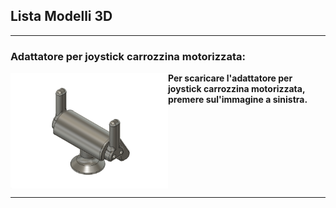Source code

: 
## Lista Modelli 3D

---
### Adattatore per joystick carrozzina motorizzata:

[<img align="left" src="anteprime_presidi/adattatore_joystick.png" width="50%">][file_adattatore_joystick] 
 **Per scaricare l'adattatore per joystick carrozzina motorizzata, premere sul'immagine a sinistra.**
<!-- [![anteprima_adattatore_joystick][adattatore_joystick]][file_adattatore_joystick] -->

<br clear="left"/>

---

[file_adattatore_joystick]: Adattatore_Joystick_rev_1.4.f3d?raw=true
<!-- [adattatore_joystick]: anteprime_presidi/adattatore_joystick.png -->

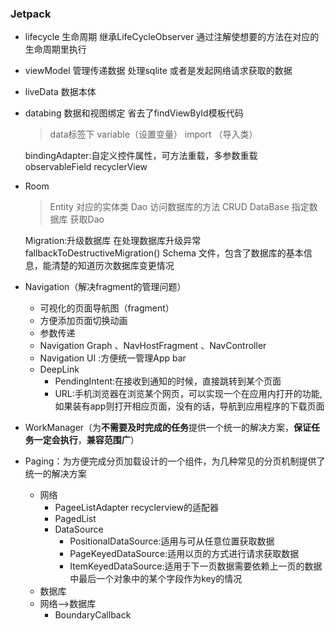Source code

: ### Jetpack
- lifecycle   生命周期 
  继承LifeCycleObserver  通过注解使想要的方法在对应的生命周期里执行

- viewModel   管理传递数据
  处理sqlite 或者是发起网络请求获取的数据

- liveData    数据本体

- databing    数据和视图绑定
  省去了findViewById模板代码
  > data标签下
  > variable（设置变量）
  > import （导入类）

  bindingAdapter:自定义控件属性，可方法重载，多参数重载
  observableField
  recyclerView

- Room
  > Entity  对应的实体类
  > Dao     访问数据库的方法  CRUD
  > DataBase 指定数据库  获取Dao
    
  Migration:升级数据库
  在处理数据库升级异常  fallbackToDestructiveMigration()
  Schema 文件，包含了数据库的基本信息，能清楚的知道历次数据库变更情况

- Navigation（解决fragment的管理问题）
  - 可视化的页面导航图（fragment）
  - 方便添加页面切换动画
  - 参数传递
  - Navigation Graph 、NavHostFragment 、NavController
  - Navigation UI :方便统一管理App bar
  - DeepLink
    - PendingIntent:在接收到通知的时候，直接跳转到某个页面
    - URL:手机浏览器在浏览某个网页，可以实现一个在应用内打开的功能,如果装有app则打开相应页面，没有的话，导航到应用程序的下载页面

- WorkManager（为**不需要及时完成的任务**提供一个统一的解决方案，**保证任务一定会执行**，**兼容范围广**）    

- Paging：为方便完成分页加载设计的一个组件，为几种常见的分页机制提供了统一的解决方案
  - 网络
    - PageeListAdapter  recyclerview的适配器
    - PagedList
    - DataSource
      - PositionalDataSource:适用与可从任意位置获取数据
      - PageKeyedDataSource:适用以页的方式进行请求获取数据
      - ItemKeyedDataSource:适用于下一页数据需要依赖上一页的数据中最后一个对象中的某个字段作为key的情况
  - 数据库
  - 网络-->数据库
    - BoundaryCallback

       

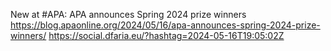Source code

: New at #APA: APA announces Spring 2024 prize winners https://blog.apaonline.org/2024/05/16/apa-announces-spring-2024-prize-winners/ https://social.dfaria.eu/?hashtag=2024-05-16T19:05:02Z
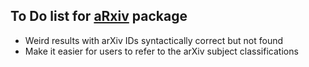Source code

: ## To Do list for [aRxiv](https://github.com/ropensci/aRxiv) package
    
- Weird results with arXiv IDs syntactically correct but not found
- Make it easier for users to refer to the arXiv subject
  classifications

<!-- the following to make it look nicer -->
<link href="https://www.biostat.wisc.edu/~kbroman/markdown.css" rel="stylesheet"></link>
<link href="https://www.biostat.wisc.edu/~kbroman/markdown_modified.css" rel="stylesheet"></link>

-------

- The task
Word-for-word output of the material above is needed, with the pictures left out.

- Task result
Source code

: 
## Lista Modelli 3D

---
### Adattatore per joystick carrozzina motorizzata:

[<img align="left" src="anteprime_presidi/adattatore_joystick.png" width="50%">][file_adattatore_joystick] 
 **Per scaricare l'adattatore per joystick carrozzina motorizzata, premere sul'immagine a sinistra.**
<!-- [![anteprima_adattatore_joystick][adattatore_joystick]][file_adattatore_joystick] -->

<br clear="left"/>

---

[file_adattatore_joystick]: Adattatore_Joystick_rev_1.4.f3d?raw=true
<!-- [adattatore_joystick]: anteprime_presidi/adattatore_joystick.png -->

Source code

: ### Jetpack
- lifecycle   生命周期 
  继承LifeCycleObserver  通过注解使想要的方法在对应的生命周期里执行

- viewModel   管理传递数据
  处理sqlite 或者是发起网络请求获取的数据

- liveData    数据本体

- databing    数据和视图绑定
  省去了findViewById模板代码
  > data标签下
  > variable（设置变量）
  > import （导入类）

  bindingAdapter:自定义控件属性，可方法重载，多参数重载
  observableField
  recyclerView

- Room
  > Entity  对应的实体类
  > Dao     访问数据库的方法  CRUD
  > DataBase 指定数据库  获取Dao
    
  Migration:升级数据库
  在处理数据库升级异常  fallbackToDestructiveMigration()
  Schema 文件，包含了数据库的基本信息，能清楚的知道历次数据库变更情况

- Navigation（解决fragment的管理问题）
  - 可视化的页面导航图（fragment）
  - 方便添加页面切换动画
  - 参数传递
  - Navigation Graph 、NavHostFragment 、NavController
  - Navigation UI :方便统一管理App bar
  - DeepLink
    - PendingIntent:在接收到通知的时候，直接跳转到某个页面
    - URL:手机浏览器在浏览某个网页，可以实现一个在应用内打开的功能,如果装有app则打开相应页面，没有的话，导航到应用程序的下载页面

- WorkManager（为**不需要及时完成的任务**提供一个统一的解决方案，**保证任务一定会执行**，**兼容范围广**）    

- Paging：为方便完成分页加载设计的一个组件，为几种常见的分页机制提供了统一的解决方案
  - 网络
    - PageeListAdapter  recyclerview的适配器
    - PagedList
    - DataSource
      - PositionalDataSource:适用与可从任意位置获取数据
      - PageKeyedDataSource:适用以页的方式进行请求获取数据
      - ItemKeyedDataSource:适用于下一页数据需要依赖上一页的数据中最后一个对象中的某个字段作为key的情况
  - 数据库
  - 网络-->数据库
    - BoundaryCallback

       

Source code

: New at #APA: APA announces Spring 2024 prize winners https://blog.apaonline.org/2024/05/16/apa-announces-spring-2024-prize-winners/ https://social.dfaria.eu/?hashtag=2024-05-16T19:05:02Z
Source code

: ## To Do list for [aRxiv](https://github.com/ropensci/aRxiv) package
    
- Weird results with arXiv IDs syntactically correct but not found
- Make it easier for users to refer to the arXiv subject
  classifications

<!-- the following to make it look nicer -->
<link href="https://www.biostat.wisc.edu/~kbroman/markdown.css" rel="stylesheet"></link>
<link href="https://www.biostat.wisc.edu/~kbroman/markdown_modified.css" rel="stylesheet"></link>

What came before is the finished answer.